Hope Loss

Landscape of grief

Because the tree looked very old, I thought it might have some ancient wisdom from when there were fewer things in the world.

Grief is a bit like stepping from island to island. It comes in waves and we try to hold on until we get to the next island, the next moment of peace. In a sense, I needed my surroundings to mirror this process. For the last year, I have felt a pull towards being surrounded by nature. Nature reminds me that there is an ebb and flow to life, a waxing and a waning. This is so much like the phenonomen of waves used to describe grief. When I see the trees shedding their autumn leaves, it reminds me that everything has a time for letting go. I particularly love the night-time, the peaceful darkness that feels like a cloak of intimacy and endless possibilities. There is a steady sense of permanance, as if everything exists on a single plane and time is being held at bay.

Nature provided steady re-assurance and comfort for me when stepping into a “new normal”. Our old normal of living in one of the most vibrant cities in England was too loud, too brash, too grey.  Stuck in a mass of concrete, living in a box next to hundreds of other boxes – with noisy bustling lives continuing on and our new normal sideswiping us every time we stepped outside. The chasm between us and the rest of society felt overwhelming and I needed to move outside my normal frame of reference to get some peace. My father who recognised this sent me a poem by Yeats that he used to read to me:

I will arise and go now, and go to Innisfree,
And a small cabin build there, of clay and wattles made;
Nine bean rows will I have there, a hive for the honeybee,
And live alone in the bee-loud glade.

And I shall have some peace there, for peace comes dropping slow,
Dropping from the veils of the morning to where the cricket sings;
There midnight’s all a-glimmer, and noon a purple glow,
And evening full of the linnet’s wings.

I will arise and go now, for always night and day
I hear lake water lapping with low sounds by the shore;
While I stand on the roadway, or on the pavements gray,
I hear it in the deep heart’s core.

We sought to be an island and suddenly we were. We were lucky to have a house in the South of France and it felt right to go there, even if it was without Oliver. My husband was able to commute to England for 3 days a week and work from home in France. In French, the literal translation of foreigner is stranger. This perfectly mirrored the way that I was feeling – slightly estranged from society – and allowed me to mourn fully and completely. From the detached standpoint of an observer, I would walk around cities there, fascinated by the commonality of people and what stories, what pain lay behind their public face. Despite craving silence and finding it hard to hear English being spoken, the French language floated down around me like calming background music.

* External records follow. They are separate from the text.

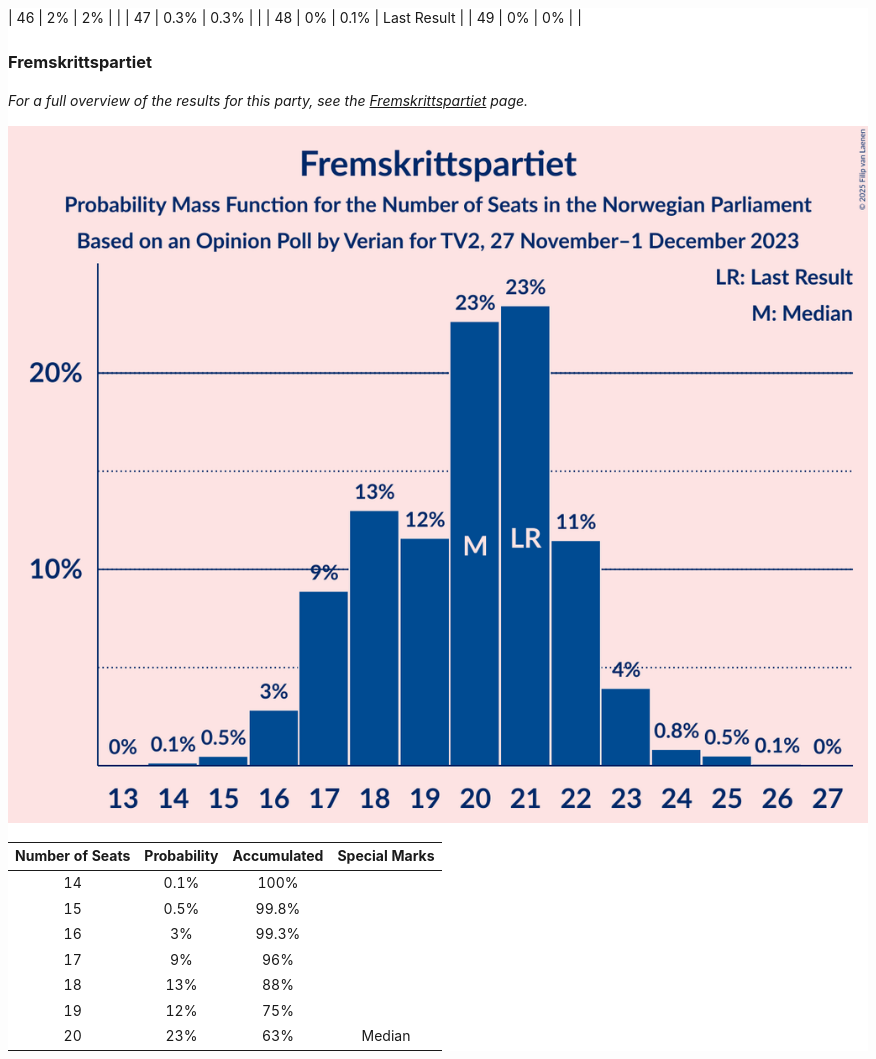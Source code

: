 | 46 | 2% | 2% |  |
| 47 | 0.3% | 0.3% |  |
| 48 | 0% | 0.1% | Last Result |
| 49 | 0% | 0% |  |

### Fremskrittspartiet

*For a full overview of the results for this party, see the [Fremskrittspartiet](party-fremskrittspartiet.html) page.*

![Graph with seats probability mass function not yet produced](2023-12-01-Verian-seats-pmf-fremskrittspartiet.png "Seats Probability Mass Function")

| Number of Seats | Probability | Accumulated | Special Marks |
|:---------------:|:-----------:|:-----------:|:-------------:|
| 14 | 0.1% | 100% |  |
| 15 | 0.5% | 99.8% |  |
| 16 | 3% | 99.3% |  |
| 17 | 9% | 96% |  |
| 18 | 13% | 88% |  |
| 19 | 12% | 75% |  |
| 20 | 23% | 63% | Median |
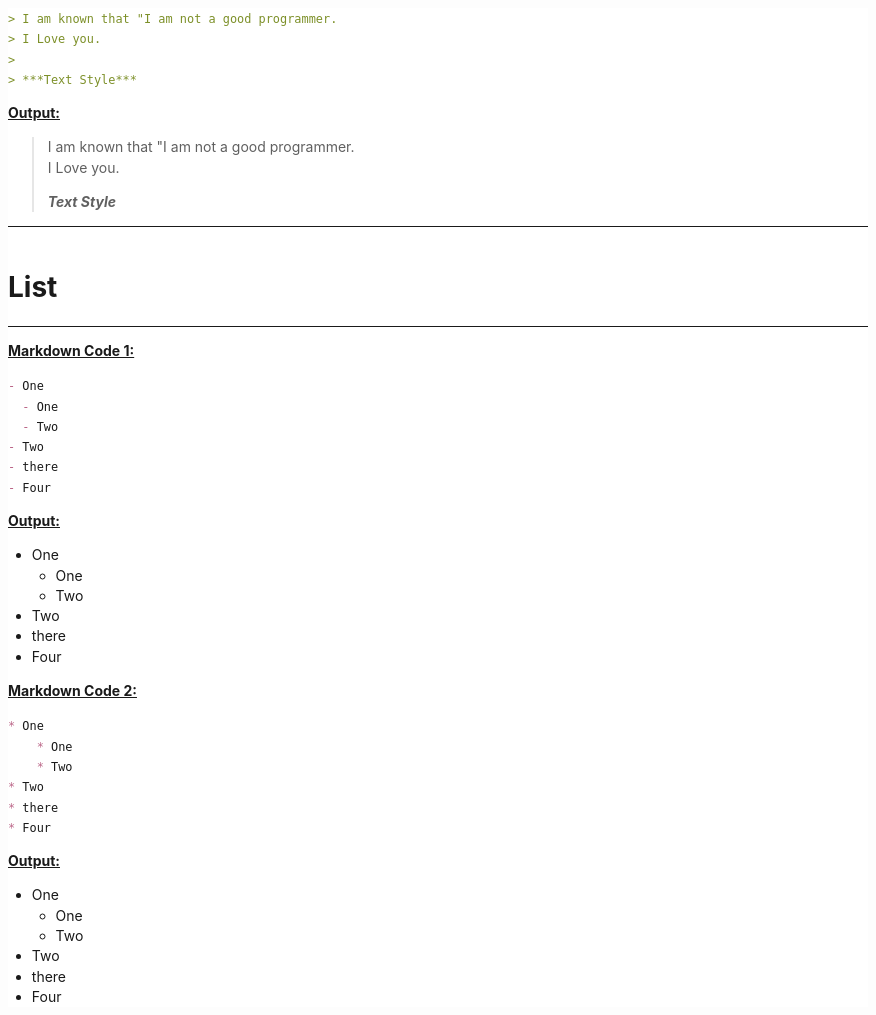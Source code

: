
 ```markdown
> I am known that "I am not a good programmer.  
> I Love you.
>
> ***Text Style***
```
__<u>Output:</u>__

> I am known that "I am not a good programmer.  
> I Love you.
>
> ***Text Style***
---
# List
---
__<u>Markdown Code 1:</u>__

```markdown
- One
  - One
  - Two
- Two
- there
- Four
```

__<u>Output:</u>__

- One
  - One
  - Two
- Two
- there
- Four

__<u>Markdown Code 2:</u>__


```markdown
* One
    * One
    * Two
* Two
* there
* Four
```
__<u>Output:</u>__

* One
    * One
    * Two
* Two
* there
* Four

It was winter, and the darkness of the French countryside was impenetrable at night. Initially, this darkness acted as a “sort of invisible blanket between the world and me”. I loved it being so cold and barren, loved the sympathetic landscape of rain and short grey days. In France they poetically call it “l’heure bleue” : suspended time where there is neither full daylight or complete darkness. Yet the flow of nature continued on. I remember the re-appearance of V upon noisy V of cranes. I had seen them making their descent to warmer climes in the Autumn and their return signalled to me the arrival of the Spring with its lighter days and new beginnings.

Our experience this year has taught us the importance of following instincts – of choosing where to nest, when to rest and when to act. In a Grief Observed, CS Lewis writes that “I thought I could describe a state; make a map of sorrow. Sorrow, however, turns out to be not a state but a process.” When you are in the midst of this process, it is so important to take the time and space you need – to find tranquility in the lulls between waves and gather yourself for the approach of the next – for peace comes dropping slow.